What to work on:
Give again exactly, and only, the lines between the line holding "to be executed" and the end of the listing, both boundary lines included.

== Provided records

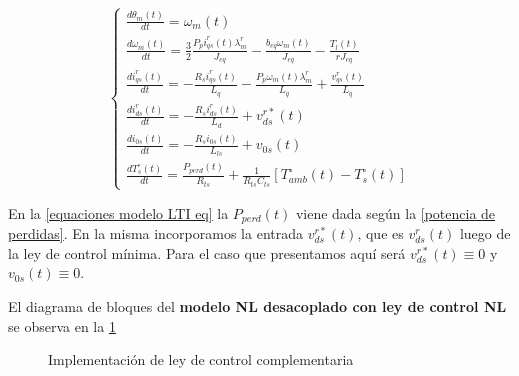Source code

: \documentclass[a4paper, 10pt, onecolumn,journal]{ieeeconf}
\begin{document}
\begin{equation}
	\begin{cases}
		\frac{d \theta_m(t)}{dt} = {\omega}_m(t)\\
		\frac{d \omega_m(t)}{dt} = \frac{3}{2} \frac{P_p i^r_{qs}(t)\lambda^r_m}{J_{eq}} - \frac{b_{eq}\omega_m(t)}{J_{eq}} - \frac{T_l(t)}{r J_{eq}}\\
		\frac{d i^r_{qs}(t)}{dt} = -\frac{R_s i^r_{qs}(t)}{L_q} - \frac{P_p \omega_m(t) \lambda^r_m}{L_q}+ \frac{v^r_{qs}(t)}{L_q}\\
		\frac{d i^r_{ds}(t)}{dt} = -\frac{R_s i^r_{ds}(t)}{L_d}	+ v^{r*}_{ds}(t)\\
		\frac{d i_{0s}(t)}{dt} = -\frac{R_s i_{0s}(t)}{L_{ls}}	+ v_{0s}(t)\\
		\frac{d T^\circ_{s}(t)}{dt} = \frac{P_{perd}(t)}{R_{ts}} + \frac{1}{R_{ts}C_{ts}}\left[T^{\circ}_{amb}(t) - T_{s}^{\circ}(t)\right]
	\end{cases}
	\label{equaciones modelo LTI eq}
\end{equation}

En la \cref{equaciones modelo LTI eq} la $P_{perd}(t)$ viene dada según la \cref{potencia de perdidas}. En la misma incorporamos la entrada $v^{r*}_{ds}(t)$, que es $v^r_{ds}(t)$ luego de
la ley de control mínima. Para el caso que presentamos aquí será $v^{r*}_{ds}(t) \equiv 0$ y $v_{0s}(t) \equiv0 $.


El diagrama de bloques del \textbf{modelo NL desacoplado con ley de control NL} se observa en la \cref{Implementación de ley de control complementaria}

\begin{figure}[thpb]
	\centering
	\begin{adjustbox}{max width=\columnwidth}
	\end{adjustbox}
	\caption{Implementación de ley de control complementaria}
	\label{Implementación de ley de control complementaria}
\end{figure}
\end{document}
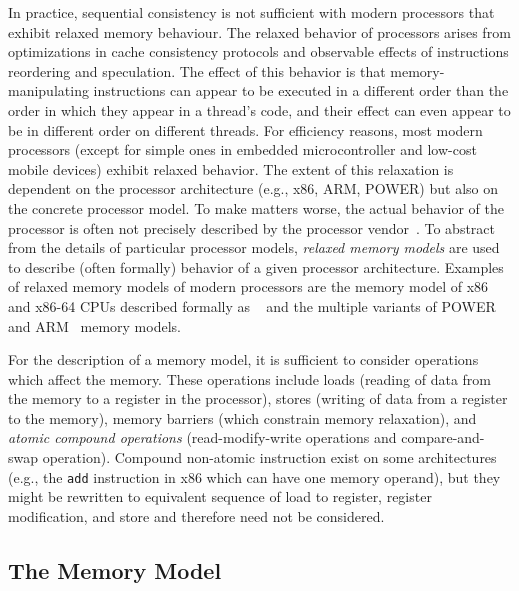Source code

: In practice, sequential consistency is not sufficient with modern processors
that exhibit relaxed memory behaviour.
The relaxed behavior of processors arises from optimizations in cache
consistency protocols and observable effects of instructions reordering and
speculation.
The effect of this behavior is that memory-manipulating instructions can appear
to be executed in a different order than the order in which they appear in a
thread's code, and their effect can even appear to be in different order on
different threads.
For efficiency reasons, most modern processors (except for simple ones in
embedded microcontroller and low-cost mobile devices) exhibit relaxed behavior.
The extent of this relaxation is dependent on the processor architecture (e.g.,
x86, ARM, POWER) but also on the concrete processor model.
To make matters worse, the actual behavior of the processor is often not
precisely described by the processor vendor~.
To abstract from the details of particular processor models, \emph{relaxed
memory models} are used to describe (often formally) behavior of a given
processor architecture.
Examples of relaxed memory models of modern processors are the memory model of
x86 and x86-64 CPUs described formally as \xtso~ and the multiple
variants of POWER~ and
ARM~ memory models.

For the description of a memory model, it is sufficient to consider operations
which affect the memory.
These operations include loads (reading of data from the memory to a register
in the processor), stores (writing of data from a register to the memory),
memory barriers (which constrain memory relaxation), and \emph{atomic compound
operations} (read-modify-write operations and compare-and-swap operation).
Compound non-atomic instruction exist on some architectures (e.g., the
\texttt{add} instruction in x86 which can have one memory operand), but they
might be rewritten to equivalent sequence of load to register, register
modification, and store and therefore need not be considered.

\subsection{The \xtso Memory Model}\label{chap:prelim:xtso}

====

Exercise output:
to be executed in a different order than the order in which they appear in a
thread's code, and their effect can even appear to be in different order on
different threads.
For efficiency reasons, most modern processors (except for simple ones in
embedded microcontroller and low-cost mobile devices) exhibit relaxed behavior.
The extent of this relaxation is dependent on the processor architecture (e.g.,
x86, ARM, POWER) but also on the concrete processor model.
To make matters worse, the actual behavior of the processor is often not
precisely described by the processor vendor~.
To abstract from the details of particular processor models, \emph{relaxed
memory models} are used to describe (often formally) behavior of a given
processor architecture.
Examples of relaxed memory models of modern processors are the memory model of
x86 and x86-64 CPUs described formally as \xtso~ and the multiple
variants of POWER~ and
ARM~ memory models.

For the description of a memory model, it is sufficient to consider operations
which affect the memory.
These operations include loads (reading of data from the memory to a register
in the processor), stores (writing of data from a register to the memory),
memory barriers (which constrain memory relaxation), and \emph{atomic compound
operations} (read-modify-write operations and compare-and-swap operation).
Compound non-atomic instruction exist on some architectures (e.g., the
\texttt{add} instruction in x86 which can have one memory operand), but they
might be rewritten to equivalent sequence of load to register, register
modification, and store and therefore need not be considered.

\subsection{The \xtso Memory Model}\label{chap:prelim:xtso}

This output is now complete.